General Maintenance change (GM): These are changes
that are mainly bookkeeping changes and do not reflect
the implementation of a particular feature. Examples
of such changes are updates to the copyright notice
at the top of source files, re-indentation of the source
code by means of a code beautifier (pretty-printer).
Our automatic classifier labels all changes which contain terms such as copyright/update, pretty/print, or
indent in the change message as GM changes.
Feature Introduction changes (FI): These are the changes
that are done to add or to enhance features. Our automatic classifier labels all changes that are not FR or
GM changes as FI changes.
Relative to the Swanson’s classical classification of changes
• BF changes correspond to corrective maintenance which
is performed to correct defects.
• FI changes correspond to adaptive and perfective maintenance. Adaptive maintenance corresponds to functional enhancements of a software system. Adaptive
maintenance corresponds to non-functional enhancements.

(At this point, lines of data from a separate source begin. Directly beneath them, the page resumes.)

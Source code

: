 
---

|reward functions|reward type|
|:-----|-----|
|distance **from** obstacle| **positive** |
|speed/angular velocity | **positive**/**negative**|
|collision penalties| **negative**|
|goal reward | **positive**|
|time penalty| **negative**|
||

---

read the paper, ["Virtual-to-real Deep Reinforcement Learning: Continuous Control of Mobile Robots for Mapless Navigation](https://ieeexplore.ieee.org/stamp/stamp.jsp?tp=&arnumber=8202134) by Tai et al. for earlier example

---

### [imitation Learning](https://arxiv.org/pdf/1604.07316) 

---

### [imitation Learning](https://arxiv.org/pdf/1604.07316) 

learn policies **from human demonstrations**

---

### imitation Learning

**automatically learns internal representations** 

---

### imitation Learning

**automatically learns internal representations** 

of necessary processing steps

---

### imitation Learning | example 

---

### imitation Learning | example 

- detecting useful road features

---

• GM changes do not correspond to any of the change
classifications proposed by Swanson. GM changes do
not correspond to features instead they are concerned
with source code hygiene issues.
Each participating developer was shown the message associated with a change and asked to allocate a total of 10
points to four categories. Three of the categories mirrored
the automated classification categories (BF, GM, and FI).
A fourth category was “Not Sure” (NS). Developers were
asked to use the NS category when the change message did
not have sufficient information for them to confidently classify the change into one of the other three categories. For
the senior developer group only one out of 54 changes was
ranked as NS. For the intermediate developer group, three
out of 54 changes were ranked as such. For our analysis,
we considered changes classified as NS to be FI changes.

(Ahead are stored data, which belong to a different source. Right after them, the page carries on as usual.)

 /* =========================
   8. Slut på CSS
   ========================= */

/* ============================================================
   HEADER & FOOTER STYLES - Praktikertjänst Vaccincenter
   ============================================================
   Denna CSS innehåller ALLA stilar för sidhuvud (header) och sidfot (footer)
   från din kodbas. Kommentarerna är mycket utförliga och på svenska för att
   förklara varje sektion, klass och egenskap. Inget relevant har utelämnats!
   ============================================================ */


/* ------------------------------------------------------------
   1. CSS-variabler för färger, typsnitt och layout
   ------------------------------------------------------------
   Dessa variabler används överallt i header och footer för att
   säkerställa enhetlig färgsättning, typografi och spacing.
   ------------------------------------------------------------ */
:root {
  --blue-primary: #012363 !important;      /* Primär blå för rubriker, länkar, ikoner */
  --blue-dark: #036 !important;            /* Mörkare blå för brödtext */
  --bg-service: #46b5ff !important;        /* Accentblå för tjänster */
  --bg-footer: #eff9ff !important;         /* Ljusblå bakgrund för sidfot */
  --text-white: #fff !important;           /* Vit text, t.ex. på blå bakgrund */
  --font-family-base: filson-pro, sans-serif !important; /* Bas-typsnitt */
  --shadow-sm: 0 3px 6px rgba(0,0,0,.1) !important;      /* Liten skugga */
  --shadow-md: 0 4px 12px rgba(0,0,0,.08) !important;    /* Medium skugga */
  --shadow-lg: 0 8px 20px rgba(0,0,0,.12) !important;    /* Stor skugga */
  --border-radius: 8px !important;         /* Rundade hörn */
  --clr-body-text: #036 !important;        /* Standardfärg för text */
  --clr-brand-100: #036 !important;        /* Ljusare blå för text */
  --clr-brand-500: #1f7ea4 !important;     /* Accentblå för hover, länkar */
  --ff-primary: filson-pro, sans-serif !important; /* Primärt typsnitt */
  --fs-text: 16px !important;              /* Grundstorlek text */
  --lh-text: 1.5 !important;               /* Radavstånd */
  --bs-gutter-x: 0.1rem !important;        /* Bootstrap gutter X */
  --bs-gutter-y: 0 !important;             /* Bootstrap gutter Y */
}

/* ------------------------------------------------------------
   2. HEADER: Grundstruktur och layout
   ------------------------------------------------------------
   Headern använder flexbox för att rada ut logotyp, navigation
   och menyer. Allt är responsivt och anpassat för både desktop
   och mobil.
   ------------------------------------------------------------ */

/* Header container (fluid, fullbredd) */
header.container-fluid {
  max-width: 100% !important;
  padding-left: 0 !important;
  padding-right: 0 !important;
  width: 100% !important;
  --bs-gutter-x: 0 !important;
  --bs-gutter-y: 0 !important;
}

The automatic classifier uses FI as the default classification
when it cannot determine the type of a change; therefore,
we chose to use the same default rule for the manual classification done by developers.
Developers had the option to allocate points between different categories but our automatic classifier only assigns a
single category to a change. We chose to classify a manual
change based on the highest ranked category, so we can compare manual classifications to the automated ones. When
there were ties, we used the following tie breaking priority order: BF, GM, then FI. For example, if a developer
allocates 5 points to the BF category and 5 points to the
FI category, we would consider this changes to a be an BF
change. This tie breaking order was used for only two classified changes. This order rule was followed as it is the same
rule followed by the automatic classifier. The automatic
classifier tends to be more pessimistic in classifying changes
by ensuring that changes that may be a combinations of
fault repairing and feature introduction are considered as
fault repairing changes to get a more complete count of repaired faults in a software system.
The two groups of developers were given the same 54
change messages to classify. Every developer in a group
was given a disjoint set of 18 messages to classify. We then
combined the classification by every developer to arrive to a
classification for the whole group (Intermediate and Senior
classifications). The same 54 change messages were classified using our classifier program. We performed two types
of analysis:
• In the first analysis we compared the intermediate group
classification to the automatic classifier (Analysis 1A)
and the senior group classification to the automatic
classifier (Analysis 1B).
• In the second analysis (Analysis 2), we combined the
classification done by the senior and intermediate groups
to create a common classification. We then compared
this common classification to the classification done by
the automatic classifier.
We now present the results of the two types of analysis.
Analysis 1A and 1B of Developers’ Classifications
Manual Classifier
Automatic Classifier
Table 3: Classification Results for the Intermediate Developers Group vs. the Classifier Program (Analysis 1A)
Table 3 and 4 summarize the results for analysis 1A and
1B. The last row in both tables shows the distribution of
change types as classified by the automatic classifier. The
automatic classifier categorized the 54 changes into 19 GM,
16 BF, and 9 FI changes. The last column of both tables
shows the results of the manual classification which differs
between the two groups of software developers. Table 4
shows that our automatic classifier has classified 16 changes
as BF changes. By comparison column 2 of Table 4 shows
that the senior developers have classified 15 out of these 16
changes as FI and one of the changes as GM.
Manual Classifier
Automatic Classifier
Table 4: Classification Results for the Senior Developers
Group vs. the Automatic Classifier (Analysis 1B)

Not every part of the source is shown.